MIRANDA M. DU, District Judge.
Before the Court are the second amended petition for writ of habeas corpus (ECF No. 23), respondents' motion to dismiss (ECF No. 34), petitioner's opposition (ECF No. 47), and respondents' reply. (ECF No. 52.) The Court finds that some of petitioner's grounds are untimely. The Court grants the motion in part.
On October 12, 2009, the state district court entered a judgment of conviction for one count of robbery with the use of a deadly weapon, one count of first-degree kidnaping with the use of a deadly weapon, and one count of sexual assault with the use of a deadly weapon. (Exh. 58 (ECF No. 13-19).) Petitioner appealed, and the Nevada Supreme Court affirmed on November 8, 2010. (Exh. 66 (ECF No. 13-27).) The judgment of conviction became final with expiration of the time to petition for a writ of certiorari, on February 7, 2011.
Petitioner filed a post-conviction habeas corpus petition in the state district court on January 21, 2011. (Exh. 68 (ECF No. 13-29).) This petition immediately tolled the federal one-year period upon the period's commencement. The state district court quashed the petition. (Exh. 70 (ECF No. 13-31).) On appeal, the Nevada Supreme Court remanded for an evidentiary hearing on the claim that trial counsel provided ineffective assistance by not investigating and not objecting to the admission of a photographic lineup. (Exh. 74 (ECF No. 13-35).) Petitioner filed a supplemental petition. (Exh. 77 (ECF No. 14).) The state district court held an evidentiary hearing. (Exh. 79 (ECF No. 14-2).) The state district court then denied the petition. (Exh. 80 (ECF No. 14-3).) Petitioner appealed, and the Nevada Supreme Court affirmed. (Exh. 84 (ECF No. 14-7).) The Nevada Supreme Court denied rehearing on April 10, 2014. (Exh. 86 (ECF No. 14-9).) The Nevada Supreme Court denied en banc reconsideration on June 20, 2014. (Exh. 88 (ECF No. 14-11).) Remittitur issued on July 15, 2014. (Exh. 89 (ECF No. 14-12).)
Congress has limited the time in which a person can petition for a writ of habeas corpus pursuant to 28 U.S.C. § 2254:
28 U.S.C. § 2244(d)(1). If the judgment is appealed, then it becomes final when the Supreme Court of the United States denies a petition for a writ of certiorari or when the time to petition for a writ of certiorari expires. Jimenez v. Quarterman, 555 U.S. 113, 119-20 (2009). See also Sup. Ct. R. 13(1). Any time spent pursuing a properly filed application for state post-conviction review or other collateral review does not count toward this one-year limitation period. 28 U.S.C. § 2244(d)(2). The period of limitation resumes when the post-conviction judgment becomes final upon issuance of the remittitur. Jefferson v. Budge, 419 F.3d 1013, 1015 n.2 (9th Cir. 2005).
Petitioner effectively commenced this action on June 12, 2015, when he mailed his initial petition for a writ of habeas corpus pursuant to 28 U.S.C. § 2254 (ECF No. 4) to the Court.
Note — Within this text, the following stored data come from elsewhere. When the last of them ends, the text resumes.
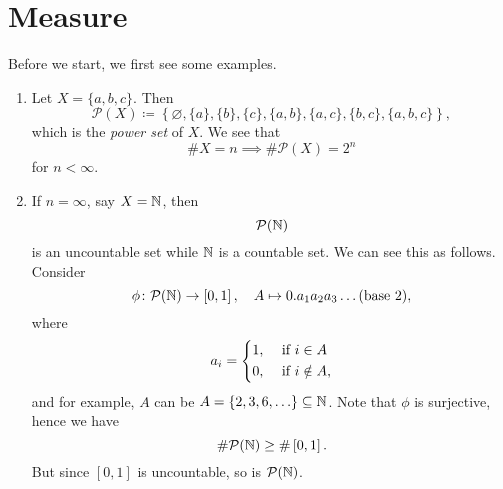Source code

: \section{Measure}
\begin{eg}
	Before we start, we first see some examples.
	\begin{enumerate}
		\item Let \(X = \{a, b, c\}\). Then
		      \[
			      \mathcal{P}(X)\coloneqq \left\{\varnothing , \{a\}, \{b\}, \{c\}, \{a, b\}, \{a, c\}, \{b, c\}, \{a, b, c\}\right\},
		      \]
		      which is the \emph{power set} of \(X\). We see that
		      \[
			      \# X = n \implies \# \mathcal{P}(X) = 2^n
		      \]
		      for \(n< \infty\).
		\item If \(n = \infty\), say \(X = \mathbb{\MakeUppercase{N}} \), then
		      \[
			      \mathcal{P} (\mathbb{\MakeUppercase{N}} )
		      \]
		      is an uncountable set while \(\mathbb{\MakeUppercase{N}}\) is a countable set. We can see this as follows. Consider
		      \[
			      \phi\colon \mathcal{P}(\mathbb{\MakeUppercase{N}}) \to \left[0, 1\right],\quad A\mapsto 0.a_1 a_2 a_3 \ldots (\text{base }2),
		      \]
		      where
		      \[
			      a_i = \begin{dcases}
				      1, & \text{ if } i\in A     \\
				      0, & \text{ if } i\notin A,
			      \end{dcases}
		      \]
		      and for example, \(A\) can be
		      \(A = \{2, 3, 6, \ldots  \}\subseteq \mathbb{\MakeUppercase{N}}\). Note that \(\phi\) is surjective, hence we have
		      \[
			      \# \mathcal{P}(\mathbb{\MakeUppercase{N}} ) \geq \#\left[0, 1\right].
		      \]
		      But since \(\left[0, 1\right]\) is uncountable, so is \(\mathcal{P} (\mathbb{\MakeUppercase{N}} )\).
	\end{enumerate}
\end{eg}

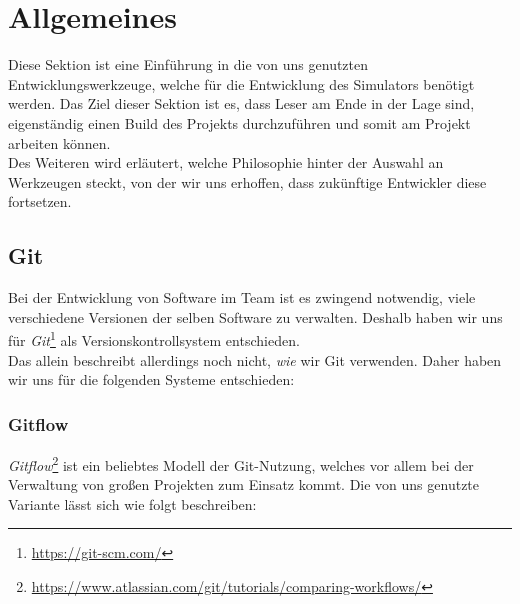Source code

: 
\section{Allgemeines}

Diese Sektion ist eine Einführung in die von uns genutzten Entwicklungswerkzeuge,
welche für die Entwicklung des Simulators benötigt werden. Das Ziel dieser Sektion
ist es, dass Leser am Ende in der Lage sind, eigenständig einen Build des Projekts
durchzuführen und somit am Projekt arbeiten können. \\
Des Weiteren wird erläutert, welche Philosophie hinter der Auswahl an Werkzeugen
steckt, von der wir uns erhoffen, dass zukünftige Entwickler diese fortsetzen.

\subsection{Git}
Bei der Entwicklung von Software im Team ist es zwingend notwendig, viele verschiedene Versionen
der selben Software zu verwalten. Deshalb haben wir uns für
\textit{Git}\footnote{\url{https://git-scm.com/}} als Versionskontrollsystem entschieden. \\
Das allein beschreibt allerdings noch nicht, \textit{wie} wir Git verwenden. Daher haben wir uns für
die folgenden Systeme entschieden:

\subsubsection{Gitflow}

\textit{Gitflow}\footnote{\url{https://www.atlassian.com/git/tutorials/comparing-workflows/}} ist
ein beliebtes Modell der Git-Nutzung, welches vor allem bei der Verwaltung von großen Projekten
zum Einsatz kommt. Die von uns genutzte Variante lässt sich wie folgt beschreiben:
The Court agrees with respondents that Claims One, Two, Seven, Eight, and Nine do not relate back to the initial petition. None of the facts in these claims appear in the body of the initial petition. The Court is not persuaded that the attachments to the initial petition, which contain some of the facts alleged in these claims, are incorporated by reference. Rule 10(c) of the Federal Rules of Civil Procedure states:
It does not matter whether the documents to which petitioner now refers are "written instruments" within the meaning of the rule or whether they simply are exhibits. A rule that allows incorporation of documents by reference necessarily requires the pleader to actually refer to those documents. Petitioner made no reference to the documents attached to the initial petition. Petitioner's argument would mean that the Court would need to construct grounds for relief on petitioner's behalf. Rule 10(c) does not require that, and the Court will not do it.
Claim Three alleges that trial counsel provided ineffective assistance because trial counsel did not retain an expert witness on eyewitness testimony. Petitioner argues that this claim relates back to Ground One of the initial petition. In that ground, petitioner alleged:
(ECF No. 1 at 3-4.) The only similarity that Claim Three has with Ground One is the photographic identification array. Nothing in Ground One of the initial petition hints at the existence of an expert witness on eyewitness identification, let alone the findings that the expert would have made. The failure to call an expert witness to testify about the infirmities of eyewitness identification is different from the failure to move to exclude the photographic identification array. See Felix, 545 U.S. at 650. Claim Three does not relate back, and it is untimely.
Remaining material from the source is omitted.